Action item:
Restate word for word the lines of the data below, from the first through the one that has "### 3.3. Уменьшения".

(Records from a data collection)
****************

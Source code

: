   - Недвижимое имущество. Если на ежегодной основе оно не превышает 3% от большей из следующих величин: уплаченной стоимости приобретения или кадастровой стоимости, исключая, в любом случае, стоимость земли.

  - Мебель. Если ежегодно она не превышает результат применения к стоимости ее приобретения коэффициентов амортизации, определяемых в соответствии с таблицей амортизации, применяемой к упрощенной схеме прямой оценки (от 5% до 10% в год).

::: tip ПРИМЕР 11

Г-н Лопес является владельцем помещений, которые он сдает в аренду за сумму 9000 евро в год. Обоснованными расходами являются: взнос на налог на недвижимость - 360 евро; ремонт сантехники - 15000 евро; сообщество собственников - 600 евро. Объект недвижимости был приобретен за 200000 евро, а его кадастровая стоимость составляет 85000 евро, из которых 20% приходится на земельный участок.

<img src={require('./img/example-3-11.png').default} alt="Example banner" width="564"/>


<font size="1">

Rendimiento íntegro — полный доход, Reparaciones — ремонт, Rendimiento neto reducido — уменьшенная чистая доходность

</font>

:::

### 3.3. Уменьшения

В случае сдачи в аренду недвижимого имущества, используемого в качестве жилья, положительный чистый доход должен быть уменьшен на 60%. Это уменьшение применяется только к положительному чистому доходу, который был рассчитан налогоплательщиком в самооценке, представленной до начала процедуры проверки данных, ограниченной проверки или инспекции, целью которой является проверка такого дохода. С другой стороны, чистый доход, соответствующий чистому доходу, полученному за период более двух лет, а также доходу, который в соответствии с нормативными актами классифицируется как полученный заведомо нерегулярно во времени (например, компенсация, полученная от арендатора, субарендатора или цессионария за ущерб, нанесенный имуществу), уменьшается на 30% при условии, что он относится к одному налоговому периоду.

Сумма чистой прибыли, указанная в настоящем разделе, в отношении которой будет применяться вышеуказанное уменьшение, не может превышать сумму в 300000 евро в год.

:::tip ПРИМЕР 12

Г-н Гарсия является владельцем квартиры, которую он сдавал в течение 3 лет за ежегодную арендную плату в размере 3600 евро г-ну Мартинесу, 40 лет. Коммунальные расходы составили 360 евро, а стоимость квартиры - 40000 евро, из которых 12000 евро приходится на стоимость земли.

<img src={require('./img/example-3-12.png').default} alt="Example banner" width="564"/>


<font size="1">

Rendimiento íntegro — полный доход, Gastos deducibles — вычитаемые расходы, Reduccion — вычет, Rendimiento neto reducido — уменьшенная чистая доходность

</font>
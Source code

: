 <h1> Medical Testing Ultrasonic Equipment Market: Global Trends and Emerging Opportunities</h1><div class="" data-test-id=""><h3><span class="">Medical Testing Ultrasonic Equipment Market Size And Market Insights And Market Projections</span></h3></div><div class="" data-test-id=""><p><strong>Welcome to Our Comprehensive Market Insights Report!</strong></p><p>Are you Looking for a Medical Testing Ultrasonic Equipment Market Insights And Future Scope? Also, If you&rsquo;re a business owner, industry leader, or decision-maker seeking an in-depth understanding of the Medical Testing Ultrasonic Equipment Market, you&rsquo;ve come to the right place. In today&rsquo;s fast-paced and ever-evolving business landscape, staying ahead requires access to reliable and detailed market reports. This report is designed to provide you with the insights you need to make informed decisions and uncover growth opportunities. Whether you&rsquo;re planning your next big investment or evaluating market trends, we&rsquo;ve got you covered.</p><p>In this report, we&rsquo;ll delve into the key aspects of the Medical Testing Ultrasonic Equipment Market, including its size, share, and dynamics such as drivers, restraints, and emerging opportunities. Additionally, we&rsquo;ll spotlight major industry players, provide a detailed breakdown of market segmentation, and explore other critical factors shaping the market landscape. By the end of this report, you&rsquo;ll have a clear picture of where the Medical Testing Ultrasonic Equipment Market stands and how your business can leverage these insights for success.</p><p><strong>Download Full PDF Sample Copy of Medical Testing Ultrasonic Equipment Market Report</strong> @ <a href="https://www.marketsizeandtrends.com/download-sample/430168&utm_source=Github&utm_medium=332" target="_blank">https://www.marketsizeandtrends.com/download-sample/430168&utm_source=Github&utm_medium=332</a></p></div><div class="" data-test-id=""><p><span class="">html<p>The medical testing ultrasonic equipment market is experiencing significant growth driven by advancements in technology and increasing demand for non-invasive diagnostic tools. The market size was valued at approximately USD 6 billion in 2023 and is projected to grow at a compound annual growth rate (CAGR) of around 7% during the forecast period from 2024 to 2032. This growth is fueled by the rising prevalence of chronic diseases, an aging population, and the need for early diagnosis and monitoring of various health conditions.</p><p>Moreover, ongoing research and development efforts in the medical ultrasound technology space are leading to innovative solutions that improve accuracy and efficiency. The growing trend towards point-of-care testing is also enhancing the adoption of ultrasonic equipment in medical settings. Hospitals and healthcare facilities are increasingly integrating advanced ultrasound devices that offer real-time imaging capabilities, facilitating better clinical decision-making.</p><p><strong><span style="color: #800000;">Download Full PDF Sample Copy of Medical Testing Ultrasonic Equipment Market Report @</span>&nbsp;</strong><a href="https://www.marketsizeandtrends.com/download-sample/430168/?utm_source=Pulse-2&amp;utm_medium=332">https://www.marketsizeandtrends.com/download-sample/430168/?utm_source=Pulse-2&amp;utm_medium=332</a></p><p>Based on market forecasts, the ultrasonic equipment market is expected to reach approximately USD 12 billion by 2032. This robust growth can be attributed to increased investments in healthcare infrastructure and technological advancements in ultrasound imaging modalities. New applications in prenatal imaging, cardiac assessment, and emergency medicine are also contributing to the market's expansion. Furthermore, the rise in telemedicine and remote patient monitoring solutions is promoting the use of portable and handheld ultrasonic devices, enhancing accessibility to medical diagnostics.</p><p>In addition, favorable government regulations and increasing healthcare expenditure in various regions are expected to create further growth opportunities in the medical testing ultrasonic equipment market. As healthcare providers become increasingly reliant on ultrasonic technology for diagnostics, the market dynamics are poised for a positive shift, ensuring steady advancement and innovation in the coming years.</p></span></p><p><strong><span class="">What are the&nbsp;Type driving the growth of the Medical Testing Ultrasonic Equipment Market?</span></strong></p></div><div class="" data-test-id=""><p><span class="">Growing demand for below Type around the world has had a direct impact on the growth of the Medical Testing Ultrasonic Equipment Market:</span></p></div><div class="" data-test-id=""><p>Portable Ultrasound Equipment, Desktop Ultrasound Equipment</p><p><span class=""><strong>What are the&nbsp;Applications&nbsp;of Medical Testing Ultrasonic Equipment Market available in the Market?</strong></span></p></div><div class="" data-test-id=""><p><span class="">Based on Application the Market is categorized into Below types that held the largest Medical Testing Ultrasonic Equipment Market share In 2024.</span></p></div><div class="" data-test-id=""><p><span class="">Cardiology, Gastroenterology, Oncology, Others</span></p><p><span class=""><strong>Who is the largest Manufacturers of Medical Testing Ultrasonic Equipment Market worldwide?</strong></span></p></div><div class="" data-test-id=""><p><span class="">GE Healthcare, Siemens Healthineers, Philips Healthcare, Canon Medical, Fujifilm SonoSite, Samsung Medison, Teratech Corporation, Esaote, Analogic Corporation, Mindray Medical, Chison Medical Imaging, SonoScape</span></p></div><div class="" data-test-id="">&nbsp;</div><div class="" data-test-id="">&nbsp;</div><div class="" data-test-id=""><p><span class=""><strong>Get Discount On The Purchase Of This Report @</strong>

****************

Answer for this exercise:
Source code

:   - Недвижимое имущество. Если на ежегодной основе оно не превышает 3% от большей из следующих величин: уплаченной стоимости приобретения или кадастровой стоимости, исключая, в любом случае, стоимость земли.

  - Мебель. Если ежегодно она не превышает результат применения к стоимости ее приобретения коэффициентов амортизации, определяемых в соответствии с таблицей амортизации, применяемой к упрощенной схеме прямой оценки (от 5% до 10% в год).

::: tip ПРИМЕР 11

Г-н Лопес является владельцем помещений, которые он сдает в аренду за сумму 9000 евро в год. Обоснованными расходами являются: взнос на налог на недвижимость - 360 евро; ремонт сантехники - 15000 евро; сообщество собственников - 600 евро. Объект недвижимости был приобретен за 200000 евро, а его кадастровая стоимость составляет 85000 евро, из которых 20% приходится на земельный участок.

<img src={require('./img/example-3-11.png').default} alt="Example banner" width="564"/>


<font size="1">

Rendimiento íntegro — полный доход, Reparaciones — ремонт, Rendimiento neto reducido — уменьшенная чистая доходность

</font>

:::

### 3.3. Уменьшения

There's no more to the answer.